NOOOOO! We had such high hopes too!


----------



## T-DOG (Feb 3, 2007)

*Re: VwpartsMTL intall and Tips for you! (07JettaMK5)*


_Quote, originally posted by *07JettaMK5* »_

NOOOOO! We had such high hopes too!









Lucky me 690 mi. no cel 2007 jetta tip. trans
(knocks on wood)


----------



## RINGSROC (Apr 2, 2007)

*Re: VwpartsMTL intall and Tips for you! (T-DOG)*

T-DOG is still the only one without problems??? Let's hope it's because it's a 2007!!
Hmmmm.... Is this the right CAI for me???


----------



## 4vgnugn (Apr 15, 2007)

NO cel for me. over 2 months. but i have the one with 2 sensors and not 3. plus, the sensors are jammed on tight. finally, i have an 05.5...


----------



## kaptinkangaru (Aug 17, 2006)

i made my own CAI and i've never had a CEL....you want something done right, do it yourself.


----------



## subwoffers (Oct 20, 2006)

*Re: (kaptinkangaru)*

I will go to the local hardware store to pick up a metal file to grind the larger sensor tube down abit, mine was not jammed in all the way.


----------



## RINGSROC (Apr 2, 2007)

*Re: (subwoffers)*

let us know if that fixes it!


----------



## lokthis (Feb 13, 2007)

*Re: (07JettaMK5)*

What's up with the canada post? Ordered my intake a while ago and still nothin everytime I track it it still show that its in montreal wtf! And that was april 4th its the 16th now! 

Fuuuuhh


----------



## subwoffers (Oct 20, 2006)

*Re: (lokthis)*

Hum, that seems a tad long, Canada post sucks btw.
I had something ship out from MTL on the 1st and The intake ship on the 4th, they intake beat the first package here by 5 days, how that works I donno.


----------



## T-DOG (Feb 3, 2007)

*Re: (lokthis)*

You will have it soon enough it took me 28 or 29 days i cant remember
dont worry http://****************.com/smile/emthup.gif


----------



## lokthis (Feb 13, 2007)

*Re: (subwoffers)*

You think m package got messed up or somthin. Cause every time I track it it doesn't show anything after the 4th of april I doesn't even show it in the u.s. 
Ugh I hate waiting


----------



## T-DOG (Feb 3, 2007)

*Re: (lokthis)*


_Quote, originally posted by *lokthis* »_You think m package got messed up or somthin.

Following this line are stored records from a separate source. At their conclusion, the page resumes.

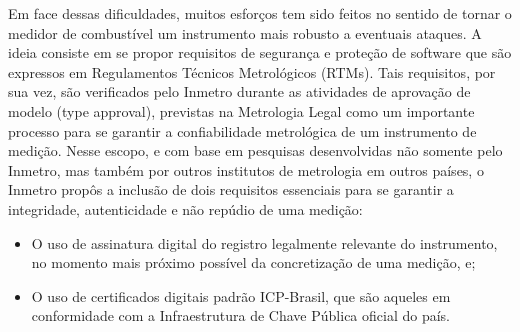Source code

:\documentclass[12pt]{article}
\begin{document}
Em face dessas dificuldades, muitos esforços tem sido feitos no sentido de tornar o medidor de combustível um instrumento mais robusto a eventuais ataques.
A ideia consiste em se propor requisitos de segurança e proteção de software que são expressos em Regulamentos Técnicos Metrológicos (RTMs).
Tais requisitos, por sua vez, são verificados pelo Inmetro durante as atividades de aprovação de modelo (type approval), previstas na Metrologia Legal como um importante processo para se garantir a confiabilidade metrológica de um instrumento de medição.
Nesse escopo, e com base em pesquisas desenvolvidas não somente pelo Inmetro, mas também por outros institutos de metrologia em outros países, o Inmetro propôs a inclusão de dois requisitos essenciais para se garantir a integridade, autenticidade e não repúdio de uma medição:

\begin{itemize}
    \item O uso de assinatura digital do registro legalmente relevante do instrumento, no momento mais próximo possível da concretização de uma medição, e;
    \item O uso de certificados digitais padrão ICP-Brasil, que são aqueles em conformidade com a Infraestrutura de Chave Pública oficial do país.
\end{itemize}



% 
% 
% 
% 



\end{document}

Cause every time I track it it doesn't show anything after the 4th of april I doesn't even show it in the u.s. 
Ugh I hate waiting
















Mine showed the same thing its stayed in that place for a longgggg time at least on there web site any way. Try using your tracking # here http://www.usps.com when it hits the us thats who will deliver it and they will use that tracking# but the # wont be good till they have the package. Dont worry it can sit in customs around a week or more


----------



## lokthis (Feb 13, 2007)

*Re: (T-DOG)*

Thanx for the help http://****************.com/smile/emthup.gif








Ill check asap! A week in customs though sheesh


----------



## subwoffers (Oct 20, 2006)

*Re: (lokthis)*

Ok check this out, I spent a few hrs with a drill and dremel bit and grinded down the large tube sensor, it now fits in snugly without pinching the O ring or warping it. 12,004km on the clock, lets see where this takes us.


----------



## RINGSROC (Apr 2, 2007)

*Re: (subwoffers)*

Im hoping this does the trick and we can get the info to them for a fix.
Or do you think the current ones are fixed already?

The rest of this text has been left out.